La France se fait une idée dépressive d’elle-même, alors qu'elle regorge d’initiatives et de bénévoles agissant pour le bien commun, soutient Yannick Blanc. Pour le haut-commissaire à l’engagement civique et président de l'Agence du service civique, notre pays doit réinventer des modes de gestion plus collaboratifs, y compris dans le monde associatif et syndical. Interview.
J’observe exactement l’inverse, c’est-à-dire un fort dynamisme de l’engagement bénévole. Cette tendance a encore été accélérée en 2015 lorsque le Président de la République et le gouvernement, après les manifestations du 11 janvier 2015 consécutives aux attentats terroristes, ont lancé une politique publique de l’engagement, en relançant notamment le service civique (Ndlr : lire notre encadré). Mais c’est une tendance attestée par de multiples indicateurs.
Prenez le taux d’engagement bénévole des 18-25 ans : en un an, ce taux est passé de 24% à 35%. Autre indice : le nombre d'inscrits et de candidatures reçues ne cesse d'augmenter à l’Agence du service civique. Rien qu'en 2016, nous avons enregistré sur le site plus de 220 000 candidats, soit + 40% par rapport à 2015, après +95%de hausse entre 2014 et 2015 ! D’autre part, nous avons des expériences probantes de mobilisations de citoyens. Par exemple, le programme Monalisa, qui vise à mobiliser la population contre l’isolement des personnes âgées, n'a pas de difficulté à trouver des bénévoles. Et partout où je vais, sur le terrain, je vois des gens prêts à s’engager. Ceci n’est pas nouveau.

Depuis quinze ans, et notamment comme président de la Fonda (**), je suis de près ces questions et j'observe que le potentiel d’engagement est bien réel : les gens ont envie de s’engager pour l’intérêt général au point que l’engagement fonde aussi leur place dans la société. Face au monde associatif qui se plaignait de ne plus trouver de bénévoles sous prétexte que les Français se seraient réfugiés dans un repli individualiste, il a fallu expliquer un point essentiel : la relation des personnes au collectif et les modes d’engagement se réalisent sous des formes nouvelles. C’est un profond bouleversement.

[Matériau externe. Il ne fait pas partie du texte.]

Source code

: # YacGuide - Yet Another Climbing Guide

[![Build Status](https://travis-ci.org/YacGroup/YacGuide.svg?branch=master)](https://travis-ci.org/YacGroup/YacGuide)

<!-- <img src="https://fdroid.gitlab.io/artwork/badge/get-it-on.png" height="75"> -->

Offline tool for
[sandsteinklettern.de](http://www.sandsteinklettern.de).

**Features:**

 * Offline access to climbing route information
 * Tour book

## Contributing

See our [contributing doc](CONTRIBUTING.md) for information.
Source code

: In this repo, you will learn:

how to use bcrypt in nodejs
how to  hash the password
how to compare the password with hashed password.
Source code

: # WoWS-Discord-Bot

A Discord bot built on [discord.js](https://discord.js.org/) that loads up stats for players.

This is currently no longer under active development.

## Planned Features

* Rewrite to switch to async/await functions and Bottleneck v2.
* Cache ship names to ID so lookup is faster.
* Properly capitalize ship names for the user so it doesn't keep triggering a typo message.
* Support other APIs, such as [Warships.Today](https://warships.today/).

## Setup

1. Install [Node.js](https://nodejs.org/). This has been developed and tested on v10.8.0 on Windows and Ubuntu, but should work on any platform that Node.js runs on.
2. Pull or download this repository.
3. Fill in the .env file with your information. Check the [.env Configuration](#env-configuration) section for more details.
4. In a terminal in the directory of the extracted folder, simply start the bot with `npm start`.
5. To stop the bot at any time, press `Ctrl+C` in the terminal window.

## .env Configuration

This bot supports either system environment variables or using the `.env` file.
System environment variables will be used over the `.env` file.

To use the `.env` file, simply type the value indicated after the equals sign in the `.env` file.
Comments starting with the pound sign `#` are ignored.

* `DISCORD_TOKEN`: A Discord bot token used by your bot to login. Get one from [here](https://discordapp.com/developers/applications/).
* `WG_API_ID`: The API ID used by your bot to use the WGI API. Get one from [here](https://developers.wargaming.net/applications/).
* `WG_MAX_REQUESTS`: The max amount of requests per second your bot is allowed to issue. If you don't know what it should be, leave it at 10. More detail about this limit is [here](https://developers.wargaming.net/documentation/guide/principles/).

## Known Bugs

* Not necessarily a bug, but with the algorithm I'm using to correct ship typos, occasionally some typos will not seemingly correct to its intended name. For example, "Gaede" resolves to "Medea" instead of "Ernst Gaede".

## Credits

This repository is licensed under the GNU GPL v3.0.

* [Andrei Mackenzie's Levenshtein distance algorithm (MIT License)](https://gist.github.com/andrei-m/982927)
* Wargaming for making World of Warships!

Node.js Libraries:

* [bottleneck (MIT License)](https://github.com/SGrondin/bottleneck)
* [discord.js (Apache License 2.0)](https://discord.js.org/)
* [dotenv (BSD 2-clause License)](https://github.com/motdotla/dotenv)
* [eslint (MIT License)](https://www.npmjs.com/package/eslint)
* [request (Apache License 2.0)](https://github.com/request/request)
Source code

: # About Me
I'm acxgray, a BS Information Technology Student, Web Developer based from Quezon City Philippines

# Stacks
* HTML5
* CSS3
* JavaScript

On ne peut pas se plaindre, d'une part, d’un lien social qui se délite avec des gens qui ne s’intéresseraient plus aux causes collectives et soutenir d'autre part, lorsque des salariés s'engagent et deviennent bénévoles, qu'ils font cette démarche parce qu’ils sont malheureux au travail ! Non, c’est bien l’intérêt général qui motive ces bénévoles. Interrogez les élèves de grandes écoles, rencontrez les maires qui ont organisé la journée citoyenne.

Et vous verrez que les personnes se portent candidates dès lors qu’il y a un cadre et des objectifs d’engagement. Pour autant, je ne nie pas qu'il y ait des personnes en état de souffrance au travail et d’autres qui se trouvent dans des entreprises où aucun sens collectif ne se dégage, et qui vont alors compenser cela par un engagement associatif. De plus en plus d’entreprises sont d'ailleurs à la recherche des ressorts de l’engagement de leurs salariés. Un certain nombre de ces entreprises trouvent ce ressort en soutenant l’engagement bénévole de leurs salariés, citons par exemple le mécénat de compétences...

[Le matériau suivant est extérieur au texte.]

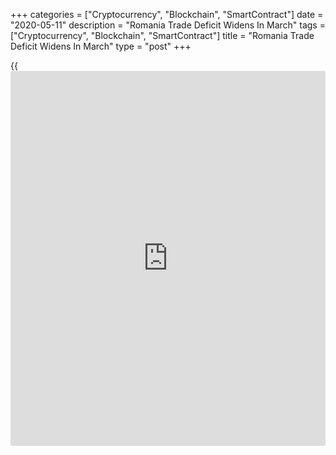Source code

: +++
categories = ["Cryptocurrency", "Blockchain", "SmartContract"]
date = "2020-05-11"
description = "Romania Trade Deficit Widens In March"
tags = ["Cryptocurrency", "Blockchain", "SmartContract"]
title = "Romania Trade Deficit Widens In March"
type = "post"
+++

{{<iframe id="large-banner" src="https://www.bounty.group/#slide=12.0" width="100%" height="600" scrolling="no" style="border: 0px solid rgb(216, 221, 230); border-radius: 3px;">}}

Romania's trade deficit increased in March with exports falling more
than imports, figures from the National Institute of Statistics showed
on Monday.

The trade deficit widened to EUR 1.855 billion in March from EUR 1.296
billion in the same month last year. In February, the trade deficit was
EUR 1.295 billion.

Exports fell 11.3 percent year-on-year in March, after a 0.8 percent
increase in February.

Imports declined 1.8 percent annually in March, after a 2.5 percent rise
in the previous month.

For the January to March period, exports fell 2.6 percent and imports
increased 1.3 percent. The trade deficit was EUR 4.455 billion.

For comments and feedback [contact](https://www.playgroundfx.com/contact/): editorial@rtt[news](https://www.letsplayfx.com/blog/forex-news-website/).com

[Economic News][1]

 **What parts of the world are seeing the best (and worst) economic
performances lately? Click[here][2] to check out our [Econ Scorecard][2]
and find out! See up-to-the-moment [ranking](https://www.playgroundfx.com/blog/crypto-exchange-ranking/)s for the best and worst
performers in [GDP][3], [unemployment rate][4], [inflation][5] and much
more.**

   1. www.rtt[news](https://www.letsplayfx.com/blog/forex-news-website/).com/Content/EconomicNews.aspx
   2. www.rtt[news](https://www.letsplayfx.com/blog/forex-news-website/).com/economic-scorecard/world-rank/unemployment-rate/highest-performance.aspx
   3. www.rtt[news](https://www.letsplayfx.com/blog/forex-news-website/).com/economic-scorecard/world-rank/GDP/highest-performance.aspx
   4. www.rtt[news](https://www.letsplayfx.com/blog/forex-news-website/).com/economic-scorecard/world-rank/unemployment-rate/lowest-performance.aspx
   5. www.rtt[news](https://www.letsplayfx.com/blog/forex-news-website/).com/economic-scorecard/world-rank/CPI/highest-performance.aspx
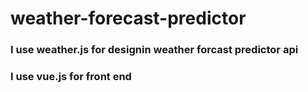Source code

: # weather-forecast-predictor
### I use weather.js for designin weather forcast predictor api
### I use vue.js for front end
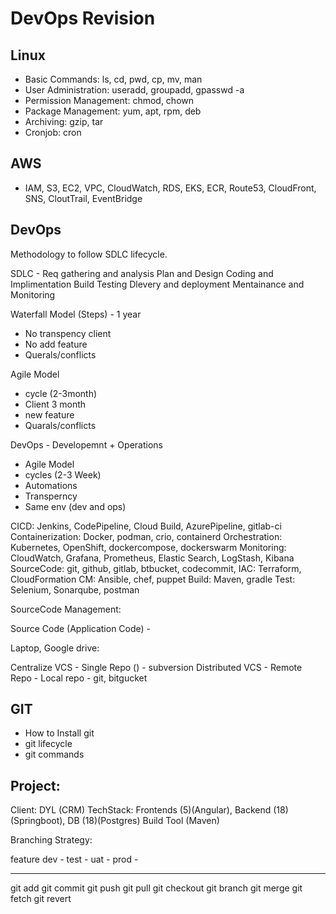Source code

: # DevOps Revision

## Linux 
- Basic Commands: ls, cd, pwd, cp, mv, man
- User Administration: useradd, groupadd, gpasswd -a
- Permission Management: chmod, chown
- Package Management: yum, apt, rpm, deb
- Archiving: gzip, tar
- Cronjob: cron

## AWS
- IAM, S3, EC2, VPC, CloudWatch, RDS, EKS, ECR, Route53, CloudFront, SNS, CloutTrail, EventBridge

## DevOps
Methodology to follow SDLC lifecycle.

SDLC - 
Req gathering and analysis
Plan and Design
Coding and Implimentation
Build
Testing
Dlevery and deployment
Mentainance and Monitoring

Waterfall Model (Steps) - 1 year
- No transpency client 
- No add feature
- Querals/conflicts

Agile Model 
- cycle (2-3month) 
- Client 3 month
- new feature
- Quarals/conflicts

DevOps - Developemnt + Operations
- Agile Model
- cycles (2-3 Week)
- Automations
- Transperncy
- Same env (dev and ops)


CICD: Jenkins, CodePipeline, Cloud Build, AzurePipeline, gitlab-ci
Containerization: Docker, podman, crio, containerd
Orchestration: Kubernetes, OpenShift, dockercompose, dockerswarm
Monitoring: CloudWatch, Grafana, Prometheus, Elastic Search, LogStash, Kibana
SourceCode: git, github, gitlab, btbucket, codecommit, 
IAC: Terraform, CloudFormation
CM: Ansible, chef, puppet
Build: Maven, gradle
Test: Selenium, Sonarqube, postman


SourceCode Management:

Source Code (Application Code) - 

Laptop, Google drive: 

Centralize VCS - Single Repo () - subversion
Distributed VCS - Remote Repo - Local repo - git, bitgucket



## GIT

- How to Install git
- git lifecycle
- git commands


Project:
-------

Client: DYL (CRM)
TechStack: Frontends (5)(Angular), Backend (18)(Springboot), DB (18)(Postgres)
Build Tool (Maven)

Branching Strategy:

 feature
dev - 
test - 
uat - 
prod - 

-----------

git add
git commit 
git push 
git pull
git checkout
git branch
git merge
git fetch
git revert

Il y a effectivement une crise de sens là où le mode de gestion de la ressource humaine s’est totalement resserré sur la performance. Les modes de gestion visant à extraire de la valeur le plus rapidement possible créent de la souffrance au travail, on le sait bien, mais c’est plutôt un phénomène qui touche les grandes entreprises. Dans une petite entreprise, où les syndicats de salariés et les organisations patronales sont très peu implantés, il y a moins de niveaux hiérarchiques et donc cette crise du sens du travail apparaît moins présente.
C’est simple : les syndicats ont trente ans de retard sur les formes de l’organisation du collectif, sur les formes du rituel de groupe, sur la décision collective. Ils sont complètement engoncés dans des modèles obsolètes. Les organisations syndicales me paraissent être prisonnières de toute la machinerie du dialogue social.

Tout se passe comme si les acteurs du dialogue étaient enfermés dans les branches professionnelles, avec des enjeux de plus en plus techniques pour ce dialogue social. Cela vaut aussi pour les fédérations patronales. J’ai observé dans le Vaucluse, où j’étais préfet, la guerre que se sont livrés, au sein du Medef, les partisans de l’organisation territoriale et les partisans de l’organisation de branches. Au final, les branches ont gagné. Problème : la dynamique économique, la responsabilité sociétale des entreprises, l'innovation...au départ, tout cela part des des territoires, par exemple autour de clubs de chefs d’entreprise qui échangent des services, des idées, et qui en viennent ensuite à s’intéresser aux missions locales, au décrochage scolaire des jeunes et à leur insertion professionnelle. Cela ne vient pas des syndicats ni des organisations d’employeurs ! Enfin, le besoin de mobilisation collective sur des objectifs palpables et visibles, un besoin associé à la recherche du moins de rigidité possible dans l’organisation et la gouvernance, ce phénomène, je l'observe partout.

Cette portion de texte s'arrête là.